The three provisions of the federal EITC and CTC that are set to expire are: a larger EITC for families raising three or more children; a reduction in the EITC “marriage penalty” that some two-earner families face; and a lower CTC earnings exclusion that expands the credit to very low-income working families. These stipulations are critical to helping millions of Americans and hundreds of thousands of Michigan residents make ends meet and afford the very things that keep them working, such as child care and transportation.
If Congress does not preserve these provisions, more than 50 million Americans, including 25 million children, will lose part or all of their EITC or CTC. Right here in Michigan, 727,000 children in 415,000 Michigan families will lose some or all of their working-family tax credits and 176,000 children, and 357,000 Michiganders overall, will be pushed into—or deeper into—poverty.
Although these credits are facing uncertainty, some legislators in Washington have made clear their plans to make many expiring business tax breaks permanent. Rather than pitting our businesses and our workers against each other, the League and our allies are simply asking that these credits be treated equally and made permanent together.
If Congress is willing to make any corporate tax breaks permanent, they should in good conscience be willing to do the same to ensure that vulnerable working families are not left behind. The formula for economic success should include businesses and workers alike, and both state and federal elected officials should be working to reduce poverty and the need for government assistance, not the other way around.
The EITC and CTC are two of the nation’s most effective pro-work, anti-poverty policies—and research shows their impacts on the well-being of poor children and their families are long-lasting. By enabling one generation to work their way out of poverty, these credits help break the poverty cycle and give kids a better chance at success when they grow up.
These credits help families and also our state economy as a whole. According to the most recent data available, the EITC boosted the incomes of 846,000 Michigan households, putting about $1.9 billion into Michigan’s economy. The CTC also had a wide reach in Michigan, with 551,000 Michigan households receiving the credit.
We have to stop looking at these credits solely as line items in a budget, but rather as faces in our communities. These are the workers, parents, and veterans that live in our neighborhoods and work in our restaurants, shops, senior centers, daycares and schools.
About 62,000 Michigan veteran and military families receive the EITC or CTC, and about 602,000 Michigan mothers and 362,000 fathers in working families receive one or both of the credits.

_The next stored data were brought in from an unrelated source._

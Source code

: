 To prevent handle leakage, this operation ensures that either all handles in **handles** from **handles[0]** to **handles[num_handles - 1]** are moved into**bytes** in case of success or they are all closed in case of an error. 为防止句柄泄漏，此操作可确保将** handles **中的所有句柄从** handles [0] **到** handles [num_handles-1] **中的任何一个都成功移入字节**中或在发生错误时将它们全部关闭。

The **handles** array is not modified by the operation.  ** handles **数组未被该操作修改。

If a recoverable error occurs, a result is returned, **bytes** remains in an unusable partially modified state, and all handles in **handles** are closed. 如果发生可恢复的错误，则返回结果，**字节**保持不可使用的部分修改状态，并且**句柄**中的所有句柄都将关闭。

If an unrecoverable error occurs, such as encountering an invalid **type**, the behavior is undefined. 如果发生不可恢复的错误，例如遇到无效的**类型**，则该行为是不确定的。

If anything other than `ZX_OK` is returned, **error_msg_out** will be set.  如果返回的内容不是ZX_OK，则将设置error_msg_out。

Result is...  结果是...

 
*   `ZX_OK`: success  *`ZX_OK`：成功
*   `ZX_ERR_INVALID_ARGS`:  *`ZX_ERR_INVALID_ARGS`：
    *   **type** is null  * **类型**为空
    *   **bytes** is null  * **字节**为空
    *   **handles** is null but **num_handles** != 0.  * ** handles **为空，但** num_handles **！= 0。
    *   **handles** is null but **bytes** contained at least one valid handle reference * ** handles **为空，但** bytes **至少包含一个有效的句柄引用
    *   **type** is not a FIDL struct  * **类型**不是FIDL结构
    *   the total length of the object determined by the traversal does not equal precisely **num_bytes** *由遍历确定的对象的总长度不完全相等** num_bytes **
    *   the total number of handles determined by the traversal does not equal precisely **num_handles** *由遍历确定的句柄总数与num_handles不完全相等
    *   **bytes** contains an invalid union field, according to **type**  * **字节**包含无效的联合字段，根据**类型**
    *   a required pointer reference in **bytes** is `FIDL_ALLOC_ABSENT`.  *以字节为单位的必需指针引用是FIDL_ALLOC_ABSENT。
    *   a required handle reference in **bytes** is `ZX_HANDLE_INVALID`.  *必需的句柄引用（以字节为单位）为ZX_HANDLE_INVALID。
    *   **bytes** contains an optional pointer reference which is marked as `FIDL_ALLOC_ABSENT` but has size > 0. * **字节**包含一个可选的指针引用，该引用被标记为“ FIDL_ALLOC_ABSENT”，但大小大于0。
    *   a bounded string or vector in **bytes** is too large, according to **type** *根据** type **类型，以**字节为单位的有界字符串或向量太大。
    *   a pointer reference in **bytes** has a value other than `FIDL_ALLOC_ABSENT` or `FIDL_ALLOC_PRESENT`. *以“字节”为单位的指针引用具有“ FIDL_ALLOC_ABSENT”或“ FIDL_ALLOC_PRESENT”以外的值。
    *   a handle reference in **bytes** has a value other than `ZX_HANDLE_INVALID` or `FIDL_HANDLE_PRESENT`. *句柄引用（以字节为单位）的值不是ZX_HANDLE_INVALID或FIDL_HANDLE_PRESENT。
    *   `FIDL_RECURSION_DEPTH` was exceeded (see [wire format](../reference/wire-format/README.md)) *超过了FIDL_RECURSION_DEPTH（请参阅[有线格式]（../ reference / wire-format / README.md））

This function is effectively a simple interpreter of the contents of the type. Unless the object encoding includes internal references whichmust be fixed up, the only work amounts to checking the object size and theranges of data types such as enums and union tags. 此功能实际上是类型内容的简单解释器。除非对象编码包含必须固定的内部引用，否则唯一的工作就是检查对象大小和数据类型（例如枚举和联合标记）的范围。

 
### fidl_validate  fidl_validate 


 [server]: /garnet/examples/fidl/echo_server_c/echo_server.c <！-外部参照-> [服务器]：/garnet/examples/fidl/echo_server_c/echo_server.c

As Congress considers making the recent EITC and CTC improvements permanent, it also has an opportunity to fix a glaring gap in the EITC that excludes workers who are not raising dependent children, including young people just starting out and noncustodial parents. This oversight in the federal income tax system virtually taxes millions of working poor adults into poverty, and making a more adequate EITC available to these workers would help correct this problem. House Ways and Means Committee Chairman Paul Ryan (R-WI) and President Barack Obama have proposed nearly identical proposals to expand the EITC for these childless workers, and Congress should seize this opportunity to act in a bipartisan way.
The state and federal EITC and CTC only go to people who work and are specifically designed to encourage employment and self-sufficiency. The EITC and CTC have a history of bipartisan support—from President Ronald Reagan to President Bill Clinton. It is now up to Washington to continue that bipartisan support by working together to save these important provisions and strengthen the EITC for childless workers.